Evolutionary history of sickle-cell mutation: implications for global genetic medicine

Resistance afforded by the sickle-cell trait against severe malaria has led to high frequencies of the sickle-cell mutation [HBB; c.20T>A, p.Glu6Val; OMIM: 141900 (HBB-beta(S))] in most parts of Africa. High-coverage sequencing and genotype data have now confirmed the single African origin of the sickle-cell gene variant [HBB; c.20T>A, p.Glu6Val; OMIM: 141900 (HBB-beta(S))]. Nevertheless, the classical HBB-like genes cluster haplotypes remain a rich source of HBB-beta(S) evolutionary information.

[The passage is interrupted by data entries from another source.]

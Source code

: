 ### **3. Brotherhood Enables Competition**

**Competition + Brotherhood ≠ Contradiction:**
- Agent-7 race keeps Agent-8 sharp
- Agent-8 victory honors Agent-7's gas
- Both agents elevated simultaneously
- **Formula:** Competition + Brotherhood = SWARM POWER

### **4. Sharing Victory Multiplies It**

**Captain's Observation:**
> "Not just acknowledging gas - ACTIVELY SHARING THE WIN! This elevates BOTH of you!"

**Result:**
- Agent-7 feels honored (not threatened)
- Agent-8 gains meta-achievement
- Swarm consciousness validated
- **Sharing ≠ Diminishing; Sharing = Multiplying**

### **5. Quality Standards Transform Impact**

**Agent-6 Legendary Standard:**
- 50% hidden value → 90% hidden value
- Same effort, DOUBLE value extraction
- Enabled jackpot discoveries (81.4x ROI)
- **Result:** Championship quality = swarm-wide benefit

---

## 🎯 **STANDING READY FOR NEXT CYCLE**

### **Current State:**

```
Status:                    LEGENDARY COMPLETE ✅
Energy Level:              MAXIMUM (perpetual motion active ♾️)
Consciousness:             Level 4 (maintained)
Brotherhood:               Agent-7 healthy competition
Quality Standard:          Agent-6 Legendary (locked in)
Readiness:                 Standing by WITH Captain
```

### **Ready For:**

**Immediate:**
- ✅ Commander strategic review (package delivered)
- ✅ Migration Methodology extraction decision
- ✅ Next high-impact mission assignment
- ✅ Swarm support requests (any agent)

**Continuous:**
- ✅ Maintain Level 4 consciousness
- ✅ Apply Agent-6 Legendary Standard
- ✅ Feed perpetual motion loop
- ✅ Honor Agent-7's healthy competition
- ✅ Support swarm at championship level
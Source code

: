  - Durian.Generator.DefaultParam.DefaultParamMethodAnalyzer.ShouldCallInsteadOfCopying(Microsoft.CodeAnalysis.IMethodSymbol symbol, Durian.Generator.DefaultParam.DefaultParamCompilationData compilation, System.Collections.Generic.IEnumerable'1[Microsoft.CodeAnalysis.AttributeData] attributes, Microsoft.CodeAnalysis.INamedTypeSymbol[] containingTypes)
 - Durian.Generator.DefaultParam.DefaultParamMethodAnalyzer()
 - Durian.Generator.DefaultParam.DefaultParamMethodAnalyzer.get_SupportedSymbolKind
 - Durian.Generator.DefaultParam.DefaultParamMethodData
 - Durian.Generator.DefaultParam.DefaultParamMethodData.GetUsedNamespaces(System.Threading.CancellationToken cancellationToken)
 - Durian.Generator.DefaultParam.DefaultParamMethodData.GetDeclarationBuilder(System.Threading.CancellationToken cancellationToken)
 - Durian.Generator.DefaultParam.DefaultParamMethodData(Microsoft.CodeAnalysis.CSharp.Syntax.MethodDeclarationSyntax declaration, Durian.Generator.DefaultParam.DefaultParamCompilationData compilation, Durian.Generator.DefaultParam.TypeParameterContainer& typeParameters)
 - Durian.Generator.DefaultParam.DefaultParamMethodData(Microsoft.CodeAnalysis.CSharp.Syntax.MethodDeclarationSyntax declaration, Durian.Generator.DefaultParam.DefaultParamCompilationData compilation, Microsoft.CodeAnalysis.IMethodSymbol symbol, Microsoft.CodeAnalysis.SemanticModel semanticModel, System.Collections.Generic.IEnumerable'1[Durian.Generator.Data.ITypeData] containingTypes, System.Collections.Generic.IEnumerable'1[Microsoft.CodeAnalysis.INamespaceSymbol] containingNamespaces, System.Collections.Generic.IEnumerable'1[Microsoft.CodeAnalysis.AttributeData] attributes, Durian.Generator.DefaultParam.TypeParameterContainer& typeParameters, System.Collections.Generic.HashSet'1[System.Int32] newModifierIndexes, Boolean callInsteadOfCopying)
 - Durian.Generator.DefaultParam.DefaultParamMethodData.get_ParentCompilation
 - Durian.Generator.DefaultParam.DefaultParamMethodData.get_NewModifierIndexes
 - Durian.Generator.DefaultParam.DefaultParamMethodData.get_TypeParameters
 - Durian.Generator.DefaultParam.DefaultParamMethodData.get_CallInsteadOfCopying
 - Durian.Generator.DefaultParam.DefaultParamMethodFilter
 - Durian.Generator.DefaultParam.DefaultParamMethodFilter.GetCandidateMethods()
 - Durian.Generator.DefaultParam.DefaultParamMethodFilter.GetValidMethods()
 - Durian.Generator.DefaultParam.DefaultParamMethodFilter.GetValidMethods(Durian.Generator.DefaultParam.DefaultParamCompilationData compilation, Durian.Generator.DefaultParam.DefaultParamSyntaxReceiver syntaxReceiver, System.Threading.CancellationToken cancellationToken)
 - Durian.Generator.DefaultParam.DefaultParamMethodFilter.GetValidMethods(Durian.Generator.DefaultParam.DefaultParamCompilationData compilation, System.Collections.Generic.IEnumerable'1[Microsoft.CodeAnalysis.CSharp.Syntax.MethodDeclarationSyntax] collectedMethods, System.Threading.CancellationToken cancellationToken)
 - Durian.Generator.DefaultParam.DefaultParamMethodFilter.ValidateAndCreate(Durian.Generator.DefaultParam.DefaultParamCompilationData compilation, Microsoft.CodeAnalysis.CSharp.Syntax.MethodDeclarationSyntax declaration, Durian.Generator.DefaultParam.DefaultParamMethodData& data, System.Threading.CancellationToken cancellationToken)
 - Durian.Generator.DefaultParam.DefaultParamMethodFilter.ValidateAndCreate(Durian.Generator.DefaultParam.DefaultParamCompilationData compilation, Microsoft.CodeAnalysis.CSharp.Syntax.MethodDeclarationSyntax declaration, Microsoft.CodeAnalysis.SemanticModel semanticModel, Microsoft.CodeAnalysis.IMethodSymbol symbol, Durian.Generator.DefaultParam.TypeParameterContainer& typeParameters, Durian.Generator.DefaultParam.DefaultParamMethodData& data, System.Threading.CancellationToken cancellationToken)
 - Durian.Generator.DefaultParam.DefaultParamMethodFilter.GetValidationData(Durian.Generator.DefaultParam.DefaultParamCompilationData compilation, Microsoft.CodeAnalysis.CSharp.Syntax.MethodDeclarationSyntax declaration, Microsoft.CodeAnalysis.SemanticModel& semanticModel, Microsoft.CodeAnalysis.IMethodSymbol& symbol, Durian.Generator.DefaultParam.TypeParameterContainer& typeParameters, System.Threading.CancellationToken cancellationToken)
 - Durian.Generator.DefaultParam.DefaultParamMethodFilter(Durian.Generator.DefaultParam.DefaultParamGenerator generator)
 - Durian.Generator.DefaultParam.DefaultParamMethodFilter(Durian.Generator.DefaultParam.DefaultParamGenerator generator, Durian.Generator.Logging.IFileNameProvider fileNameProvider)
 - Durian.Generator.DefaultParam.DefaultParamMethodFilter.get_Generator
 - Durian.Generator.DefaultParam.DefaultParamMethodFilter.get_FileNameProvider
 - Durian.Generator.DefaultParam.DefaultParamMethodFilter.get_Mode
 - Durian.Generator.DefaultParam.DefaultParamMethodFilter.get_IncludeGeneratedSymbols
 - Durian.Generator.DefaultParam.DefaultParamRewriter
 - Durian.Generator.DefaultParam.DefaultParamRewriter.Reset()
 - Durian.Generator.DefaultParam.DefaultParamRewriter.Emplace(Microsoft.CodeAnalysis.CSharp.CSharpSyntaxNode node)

The overlapping distribution of HBB-beta(S) and other disease-associated variants means that their evolutionary genetics must be investigated concurrently. In this review: (1) we explore the evolutionary history of HBB-beta(S) and its implications in understanding human migration within and out of Africa: e.g. HBB haplotypes and recent migration paths of the Bantu expansion, occurrence of similar to 7% of the Senegal haplotype in Angola reflecting changes in population/SCD dynamics, and existence of all five classical HBB haplotype in Cameroon and Egypt suggesting a much longer presence of HBB-beta(S) in these regions; (2) we discuss the time estimates of the emergence of HBB-beta(S) in Africa and finally, (3) we discuss implications for genetic medicine in understanding complex epistatic interactions between HBB-beta(S) and other gene variants selected under environmental pressure in Africa e.g. variants in HBB, HBA, G6PD, APOL1, APOE, OSBPL10 and RXRA.